### PROBLEM TO SOLVE:
Take the data below. Output it exactly from its first line through the line containing "Given an array".

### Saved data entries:
BEGIN
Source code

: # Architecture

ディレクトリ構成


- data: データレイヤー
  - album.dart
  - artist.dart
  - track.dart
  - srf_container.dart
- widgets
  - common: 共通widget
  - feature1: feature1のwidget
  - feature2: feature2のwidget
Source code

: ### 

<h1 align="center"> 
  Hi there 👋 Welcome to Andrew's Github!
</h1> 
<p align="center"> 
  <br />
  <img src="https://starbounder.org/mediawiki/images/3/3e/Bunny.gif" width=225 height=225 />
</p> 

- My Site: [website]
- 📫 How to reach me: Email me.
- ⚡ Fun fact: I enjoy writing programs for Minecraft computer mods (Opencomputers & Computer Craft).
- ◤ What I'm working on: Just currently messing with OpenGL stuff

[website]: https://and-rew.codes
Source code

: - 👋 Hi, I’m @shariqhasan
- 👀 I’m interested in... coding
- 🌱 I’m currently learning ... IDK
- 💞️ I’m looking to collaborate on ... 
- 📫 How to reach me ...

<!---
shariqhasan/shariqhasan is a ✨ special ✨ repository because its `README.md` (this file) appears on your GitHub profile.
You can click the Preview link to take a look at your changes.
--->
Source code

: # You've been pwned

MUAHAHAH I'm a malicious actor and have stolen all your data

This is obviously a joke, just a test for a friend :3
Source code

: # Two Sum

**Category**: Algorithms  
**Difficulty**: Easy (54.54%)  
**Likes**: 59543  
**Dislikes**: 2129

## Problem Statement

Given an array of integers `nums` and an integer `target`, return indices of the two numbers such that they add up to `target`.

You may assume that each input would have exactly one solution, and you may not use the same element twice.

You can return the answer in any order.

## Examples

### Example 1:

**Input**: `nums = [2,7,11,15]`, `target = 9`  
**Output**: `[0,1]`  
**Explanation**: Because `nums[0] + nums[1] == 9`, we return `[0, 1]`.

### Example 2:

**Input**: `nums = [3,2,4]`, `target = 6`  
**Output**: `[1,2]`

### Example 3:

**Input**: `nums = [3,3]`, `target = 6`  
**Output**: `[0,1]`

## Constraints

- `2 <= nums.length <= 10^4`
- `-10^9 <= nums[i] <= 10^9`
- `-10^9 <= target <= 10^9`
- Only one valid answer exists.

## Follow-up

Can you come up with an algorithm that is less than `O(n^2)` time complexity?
END
### REPLY:
Source code

: # Architecture

ディレクトリ構成


- data: データレイヤー
  - album.dart
  - artist.dart
  - track.dart
  - srf_container.dart
- widgets
  - common: 共通widget
  - feature1: feature1のwidget
  - feature2: feature2のwidget
Source code

: ### 

<h1 align="center"> 
  Hi there 👋 Welcome to Andrew's Github!
</h1> 
<p align="center"> 
  <br />
  <img src="https://starbounder.org/mediawiki/images/3/3e/Bunny.gif" width=225 height=225 />
</p> 

- My Site: [website]
- 📫 How to reach me: Email me.
- ⚡ Fun fact: I enjoy writing programs for Minecraft computer mods (Opencomputers & Computer Craft).
- ◤ What I'm working on: Just currently messing with OpenGL stuff

[website]: https://and-rew.codes
Source code

: - 👋 Hi, I’m @shariqhasan
- 👀 I’m interested in... coding
- 🌱 I’m currently learning ... IDK
- 💞️ I’m looking to collaborate on ... 
- 📫 How to reach me ...

<!---
shariqhasan/shariqhasan is a ✨ special ✨ repository because its `README.md` (this file) appears on your GitHub profile.
You can click the Preview link to take a look at your changes.
--->
Source code

: # You've been pwned

MUAHAHAH I'm a malicious actor and have stolen all your data

This is obviously a joke, just a test for a friend :3
Source code

: # Two Sum

**Category**: Algorithms  
**Difficulty**: Easy (54.54%)  
**Likes**: 59543  
**Dislikes**: 2129

## Problem Statement

Given an array of integers `nums` and an integer `target`, return indices of the two numbers such that they add up to `target`.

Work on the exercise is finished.